The idea of battery-driven diggers may sound appealing, but in reality the energy requirements of off-road machinery make electric power very limited in practice.
As hopes rise that battery electric vehicles will clean up our cities, it might be tempting to assume that off-highway vehicles will go the same way.
But the hard duty cycles, high power requirements and tough environment of such vehicles make the economics of electrification extremely challenging. The energy consumption of a 20T excavator over a working day amounts to around 480kWh.
This would require around five Tesla-style batteries at a cost of around $100,000 (in other words more than the digger), and would need charging points in the middle of every muddy field.
So the diesel engine will be around for the foreseeable future – the question is, how can its energy be most efficiently controlled and distributed to the working functions?
Now one Scottish firm – Artemis Intelligent Power – is challenging the mainstream thinking that electrification is the only way to improve efficiency. Artemis are bringing to market a new digital hydraulic pump that is demonstrating the potential to reduce fuel consumption, and thereby emissions, at much lower cost than electric technology.

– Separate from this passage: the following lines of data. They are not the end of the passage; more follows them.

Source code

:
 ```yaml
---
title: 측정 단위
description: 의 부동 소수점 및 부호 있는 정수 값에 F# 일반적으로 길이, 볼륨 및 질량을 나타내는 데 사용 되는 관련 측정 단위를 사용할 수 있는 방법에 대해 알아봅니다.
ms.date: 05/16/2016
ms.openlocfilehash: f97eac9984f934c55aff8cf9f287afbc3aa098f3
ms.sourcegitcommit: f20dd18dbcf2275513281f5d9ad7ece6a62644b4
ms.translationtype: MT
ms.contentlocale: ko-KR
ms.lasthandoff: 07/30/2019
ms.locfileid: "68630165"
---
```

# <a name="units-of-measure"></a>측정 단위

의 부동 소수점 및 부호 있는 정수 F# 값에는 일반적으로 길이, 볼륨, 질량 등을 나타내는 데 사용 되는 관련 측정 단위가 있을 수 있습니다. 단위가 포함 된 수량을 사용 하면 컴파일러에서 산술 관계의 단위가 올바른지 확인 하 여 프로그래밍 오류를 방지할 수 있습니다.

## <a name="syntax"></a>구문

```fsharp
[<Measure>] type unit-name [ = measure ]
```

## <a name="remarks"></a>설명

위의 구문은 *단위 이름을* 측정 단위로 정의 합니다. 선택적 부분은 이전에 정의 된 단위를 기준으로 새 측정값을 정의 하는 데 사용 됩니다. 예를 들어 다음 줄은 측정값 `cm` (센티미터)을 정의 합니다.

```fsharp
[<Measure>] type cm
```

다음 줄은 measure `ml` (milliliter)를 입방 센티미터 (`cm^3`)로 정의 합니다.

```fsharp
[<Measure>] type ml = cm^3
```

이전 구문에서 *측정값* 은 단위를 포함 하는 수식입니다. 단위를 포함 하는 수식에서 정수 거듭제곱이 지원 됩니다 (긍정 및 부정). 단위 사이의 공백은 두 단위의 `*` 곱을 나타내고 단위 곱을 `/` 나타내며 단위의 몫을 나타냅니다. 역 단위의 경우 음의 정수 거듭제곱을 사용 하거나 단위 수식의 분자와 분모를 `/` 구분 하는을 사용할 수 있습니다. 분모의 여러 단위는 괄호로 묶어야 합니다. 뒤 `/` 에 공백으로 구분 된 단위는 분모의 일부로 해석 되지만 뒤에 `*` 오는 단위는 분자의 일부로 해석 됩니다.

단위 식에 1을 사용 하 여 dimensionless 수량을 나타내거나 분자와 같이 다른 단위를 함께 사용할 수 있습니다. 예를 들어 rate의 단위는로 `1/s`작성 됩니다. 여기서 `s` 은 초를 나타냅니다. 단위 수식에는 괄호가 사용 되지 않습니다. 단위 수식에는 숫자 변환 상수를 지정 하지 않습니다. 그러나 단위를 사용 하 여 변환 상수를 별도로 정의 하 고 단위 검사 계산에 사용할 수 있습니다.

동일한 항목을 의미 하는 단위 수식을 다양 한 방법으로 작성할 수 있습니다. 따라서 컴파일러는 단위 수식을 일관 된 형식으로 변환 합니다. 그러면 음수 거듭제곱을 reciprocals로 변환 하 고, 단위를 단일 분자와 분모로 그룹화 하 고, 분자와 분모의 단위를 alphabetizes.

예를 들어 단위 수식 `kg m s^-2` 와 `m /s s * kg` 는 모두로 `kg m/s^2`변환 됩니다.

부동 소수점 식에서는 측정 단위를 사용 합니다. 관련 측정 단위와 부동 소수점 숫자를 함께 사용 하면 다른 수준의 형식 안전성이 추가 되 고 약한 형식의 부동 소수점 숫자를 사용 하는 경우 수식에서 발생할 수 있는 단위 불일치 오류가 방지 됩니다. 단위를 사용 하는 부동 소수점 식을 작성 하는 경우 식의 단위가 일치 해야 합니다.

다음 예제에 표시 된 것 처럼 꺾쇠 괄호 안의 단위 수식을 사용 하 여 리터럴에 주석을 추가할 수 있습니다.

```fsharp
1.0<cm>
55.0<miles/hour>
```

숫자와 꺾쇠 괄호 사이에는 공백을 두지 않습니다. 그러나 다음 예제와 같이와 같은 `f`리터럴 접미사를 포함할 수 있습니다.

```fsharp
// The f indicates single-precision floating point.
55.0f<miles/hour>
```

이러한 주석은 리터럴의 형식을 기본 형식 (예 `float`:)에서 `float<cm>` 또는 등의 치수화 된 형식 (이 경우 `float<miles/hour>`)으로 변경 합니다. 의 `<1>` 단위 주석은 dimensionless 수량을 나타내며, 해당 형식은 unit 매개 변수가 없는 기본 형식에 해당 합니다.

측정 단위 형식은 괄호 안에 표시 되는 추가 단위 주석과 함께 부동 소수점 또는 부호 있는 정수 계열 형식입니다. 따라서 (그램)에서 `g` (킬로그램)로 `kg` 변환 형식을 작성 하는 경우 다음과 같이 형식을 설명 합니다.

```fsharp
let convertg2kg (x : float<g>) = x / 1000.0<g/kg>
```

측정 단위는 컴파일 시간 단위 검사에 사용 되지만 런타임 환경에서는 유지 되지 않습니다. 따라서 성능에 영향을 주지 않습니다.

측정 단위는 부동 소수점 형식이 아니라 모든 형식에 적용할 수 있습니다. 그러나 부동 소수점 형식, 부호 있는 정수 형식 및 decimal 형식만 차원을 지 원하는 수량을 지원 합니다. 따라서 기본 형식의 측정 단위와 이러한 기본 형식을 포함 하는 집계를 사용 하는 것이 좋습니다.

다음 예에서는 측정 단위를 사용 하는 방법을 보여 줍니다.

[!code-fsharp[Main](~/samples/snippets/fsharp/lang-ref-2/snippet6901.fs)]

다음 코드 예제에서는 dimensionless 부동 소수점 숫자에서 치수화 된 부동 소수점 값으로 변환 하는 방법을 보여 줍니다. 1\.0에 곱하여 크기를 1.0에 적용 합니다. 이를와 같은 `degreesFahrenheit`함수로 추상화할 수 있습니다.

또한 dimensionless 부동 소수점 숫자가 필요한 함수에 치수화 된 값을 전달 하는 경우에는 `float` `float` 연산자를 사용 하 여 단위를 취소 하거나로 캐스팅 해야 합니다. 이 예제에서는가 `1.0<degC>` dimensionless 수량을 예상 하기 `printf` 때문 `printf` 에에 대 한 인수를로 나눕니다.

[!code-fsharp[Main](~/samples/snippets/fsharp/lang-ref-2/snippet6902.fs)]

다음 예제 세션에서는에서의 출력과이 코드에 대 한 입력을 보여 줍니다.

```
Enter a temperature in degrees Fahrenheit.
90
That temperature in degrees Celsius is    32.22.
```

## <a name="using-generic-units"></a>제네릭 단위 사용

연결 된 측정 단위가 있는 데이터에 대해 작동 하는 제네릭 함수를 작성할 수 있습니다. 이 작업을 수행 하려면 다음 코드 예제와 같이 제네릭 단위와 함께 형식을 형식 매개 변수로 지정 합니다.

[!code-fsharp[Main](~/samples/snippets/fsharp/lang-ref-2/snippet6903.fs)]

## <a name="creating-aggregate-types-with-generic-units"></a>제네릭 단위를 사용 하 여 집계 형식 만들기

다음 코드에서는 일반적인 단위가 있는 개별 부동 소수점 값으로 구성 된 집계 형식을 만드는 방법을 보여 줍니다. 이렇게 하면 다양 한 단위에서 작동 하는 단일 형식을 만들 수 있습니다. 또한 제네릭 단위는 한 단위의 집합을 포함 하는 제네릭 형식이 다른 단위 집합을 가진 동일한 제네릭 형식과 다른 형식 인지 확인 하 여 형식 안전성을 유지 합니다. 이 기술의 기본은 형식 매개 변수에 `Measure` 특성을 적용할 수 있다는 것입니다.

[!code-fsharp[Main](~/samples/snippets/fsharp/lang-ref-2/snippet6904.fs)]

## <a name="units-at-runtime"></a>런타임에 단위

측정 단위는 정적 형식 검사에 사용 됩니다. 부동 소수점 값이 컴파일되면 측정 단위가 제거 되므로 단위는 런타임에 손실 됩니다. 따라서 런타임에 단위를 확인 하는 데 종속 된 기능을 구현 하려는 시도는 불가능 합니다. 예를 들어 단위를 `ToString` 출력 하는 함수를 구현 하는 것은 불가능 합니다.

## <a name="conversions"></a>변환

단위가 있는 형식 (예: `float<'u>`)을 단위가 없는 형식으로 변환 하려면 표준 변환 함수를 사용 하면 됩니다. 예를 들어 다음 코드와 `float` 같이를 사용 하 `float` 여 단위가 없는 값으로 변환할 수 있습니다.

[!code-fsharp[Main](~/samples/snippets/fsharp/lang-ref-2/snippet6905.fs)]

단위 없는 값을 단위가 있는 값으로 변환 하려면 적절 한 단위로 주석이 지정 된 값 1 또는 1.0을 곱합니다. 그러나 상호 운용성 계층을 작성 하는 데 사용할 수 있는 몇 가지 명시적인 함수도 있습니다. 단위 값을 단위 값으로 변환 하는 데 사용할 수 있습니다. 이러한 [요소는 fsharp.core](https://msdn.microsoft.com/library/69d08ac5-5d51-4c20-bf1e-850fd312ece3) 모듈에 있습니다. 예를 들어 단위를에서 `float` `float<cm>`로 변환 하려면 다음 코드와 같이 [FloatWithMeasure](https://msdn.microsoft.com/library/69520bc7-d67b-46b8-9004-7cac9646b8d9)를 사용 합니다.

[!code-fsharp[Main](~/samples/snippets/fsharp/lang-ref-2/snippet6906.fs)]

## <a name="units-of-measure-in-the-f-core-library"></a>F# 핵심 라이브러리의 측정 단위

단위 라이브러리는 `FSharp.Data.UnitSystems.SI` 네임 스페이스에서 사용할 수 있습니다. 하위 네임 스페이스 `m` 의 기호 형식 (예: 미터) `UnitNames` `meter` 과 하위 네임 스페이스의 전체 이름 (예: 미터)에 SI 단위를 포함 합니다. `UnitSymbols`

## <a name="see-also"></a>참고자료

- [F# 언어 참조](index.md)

For more than a decade Artemis Intelligent Power has been developing Digital Displacement® hydraulics, a unique patented technology with applications as diverse as renewable energy, rail and off-road machinery.
Tier 1 engagement
With a 50-strong team based in a busy and expanding 3000m2 research and manufacturing facility near Edinburgh, the firm is working closely with a major Tier 1 manufacturer of hydraulic components, and multiple OEMs of construction and material handling equipment, on collaborative projects to bring their technology to market.
Managing Director Dr Niall Caldwell and his team has focussed on what they see as the biggest area for improvement – the hydraulic pump that lies at the heart of almost every off-highway machine.
“The traditional analogue swash plate pump mechanism was patented in 1893, around the same time as the diesel engine,” Caldwell says. “But whilst the modern common-rail diesel is a far cry from those first crude engines, the pump it powers has hardly changed.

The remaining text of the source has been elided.